HOUSTON — KeyBank Real Estate Capital has secured a $59.4 million acquisition loan for The Westmore at Bellaire, a 580-unit apartment complex in Houston. Built in 1990, the Class A property comprises 19 three-story buildings. Caleb Marten of KeyBank secured the non-recourse, fixed-rate loan through Fannie Mae’s Green Rewards program. The 10-year loan also includes five years of interest-only payments and a 30-year amortization schedule. The borrower was not disclosed.
AUSTIN, TEXAS — Dallas-based Leon Capital has broken ground on Society, a 262-unit multifamily community located at 6001 S. Congress Ave. in Austin. The property will offer creative office space with a tech lounge, fitness center, pool and outdoor TV lounge. Preleasing is expected to begin in summer 2019, and the first units are slated a fall 2019 delivery. Austin-based Rhode Partners is serving as project architect, and LG Wade Construction is the general contractor.
IRVING, TEXAS — SVN has negotiated the sale of Rock Island Apartments, a 154-unit multifamily property in Irving. The property was built in 1973 and was 98 percent occupied at the time of sale. Byron Griffith of SVN brokered the sale. The Arlington-based buyer will implement a value-add program to the unit interiors and amenities. Other terms of sale and the seller were not disclosed.

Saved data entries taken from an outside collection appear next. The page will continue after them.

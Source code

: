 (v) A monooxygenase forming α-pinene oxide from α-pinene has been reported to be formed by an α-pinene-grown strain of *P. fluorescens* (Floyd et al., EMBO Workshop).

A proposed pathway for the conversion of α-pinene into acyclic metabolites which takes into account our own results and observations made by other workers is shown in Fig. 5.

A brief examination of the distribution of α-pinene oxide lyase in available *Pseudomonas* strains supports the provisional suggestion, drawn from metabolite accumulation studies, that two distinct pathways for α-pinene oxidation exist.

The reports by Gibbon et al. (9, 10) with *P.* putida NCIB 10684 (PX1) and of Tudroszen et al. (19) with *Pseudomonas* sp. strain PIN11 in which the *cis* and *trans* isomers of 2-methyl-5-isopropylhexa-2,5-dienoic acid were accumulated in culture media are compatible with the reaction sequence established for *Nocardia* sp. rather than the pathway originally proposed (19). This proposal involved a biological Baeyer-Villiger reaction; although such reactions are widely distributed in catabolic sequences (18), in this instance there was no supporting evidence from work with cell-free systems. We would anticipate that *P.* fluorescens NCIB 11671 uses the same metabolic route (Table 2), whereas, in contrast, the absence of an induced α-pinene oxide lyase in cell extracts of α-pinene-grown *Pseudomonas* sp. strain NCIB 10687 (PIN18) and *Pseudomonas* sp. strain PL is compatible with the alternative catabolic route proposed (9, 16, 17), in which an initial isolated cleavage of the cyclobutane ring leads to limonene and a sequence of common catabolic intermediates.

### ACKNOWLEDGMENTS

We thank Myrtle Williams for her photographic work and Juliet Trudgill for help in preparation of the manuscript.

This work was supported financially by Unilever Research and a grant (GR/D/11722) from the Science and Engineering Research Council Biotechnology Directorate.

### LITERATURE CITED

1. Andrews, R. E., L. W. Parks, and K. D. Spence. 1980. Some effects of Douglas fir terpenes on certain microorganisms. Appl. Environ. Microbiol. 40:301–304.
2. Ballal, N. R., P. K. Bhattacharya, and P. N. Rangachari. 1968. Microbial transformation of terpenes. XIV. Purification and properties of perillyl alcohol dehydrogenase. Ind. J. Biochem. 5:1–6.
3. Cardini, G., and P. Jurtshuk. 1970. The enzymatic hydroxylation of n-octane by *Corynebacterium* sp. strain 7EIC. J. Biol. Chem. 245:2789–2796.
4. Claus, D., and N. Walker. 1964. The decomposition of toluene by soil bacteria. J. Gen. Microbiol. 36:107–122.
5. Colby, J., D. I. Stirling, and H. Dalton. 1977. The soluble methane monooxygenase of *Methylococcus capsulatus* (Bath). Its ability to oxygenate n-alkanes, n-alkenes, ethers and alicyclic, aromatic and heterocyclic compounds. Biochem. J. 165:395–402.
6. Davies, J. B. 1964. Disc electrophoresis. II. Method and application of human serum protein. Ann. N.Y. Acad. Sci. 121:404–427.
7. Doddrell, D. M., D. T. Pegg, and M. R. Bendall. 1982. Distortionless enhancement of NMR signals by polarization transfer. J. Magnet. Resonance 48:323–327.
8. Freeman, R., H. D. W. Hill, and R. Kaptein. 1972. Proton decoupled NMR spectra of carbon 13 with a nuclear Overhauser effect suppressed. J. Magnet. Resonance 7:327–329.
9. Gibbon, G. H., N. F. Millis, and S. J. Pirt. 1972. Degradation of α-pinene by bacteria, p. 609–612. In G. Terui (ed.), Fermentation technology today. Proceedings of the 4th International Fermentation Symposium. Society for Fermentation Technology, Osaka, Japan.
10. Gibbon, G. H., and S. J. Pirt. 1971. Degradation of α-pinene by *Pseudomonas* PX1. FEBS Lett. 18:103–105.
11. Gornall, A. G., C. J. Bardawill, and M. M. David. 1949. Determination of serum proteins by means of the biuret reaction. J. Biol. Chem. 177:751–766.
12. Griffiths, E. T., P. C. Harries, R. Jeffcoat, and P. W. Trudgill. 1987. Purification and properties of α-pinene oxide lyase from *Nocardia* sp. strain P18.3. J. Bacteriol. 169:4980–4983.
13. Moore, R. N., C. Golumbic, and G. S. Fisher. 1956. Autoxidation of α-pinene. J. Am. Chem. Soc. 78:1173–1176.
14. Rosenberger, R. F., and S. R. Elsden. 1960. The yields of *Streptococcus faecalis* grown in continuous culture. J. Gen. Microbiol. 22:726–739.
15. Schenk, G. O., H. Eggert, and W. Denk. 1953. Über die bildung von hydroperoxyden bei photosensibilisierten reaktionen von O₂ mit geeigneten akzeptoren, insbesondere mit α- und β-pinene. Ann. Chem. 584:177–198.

ORANGE, TEXAS — Hunt Real Estate Capital has provided a $5.1 million Freddie Mac loan for the refinancing of Terrace Vines Apartments, a 104-unit multifamily asset in Orange, a city in southeast Texas. The seven-year loan features a fixed interest rate and a 30-year amortization schedule. The borrower is QRH Prop One LLC, which purchased the asset in early 2016. The property, which includes amenities such as a pool, playground, business center and dog park, was 99 percent occupied at the time of loan closing.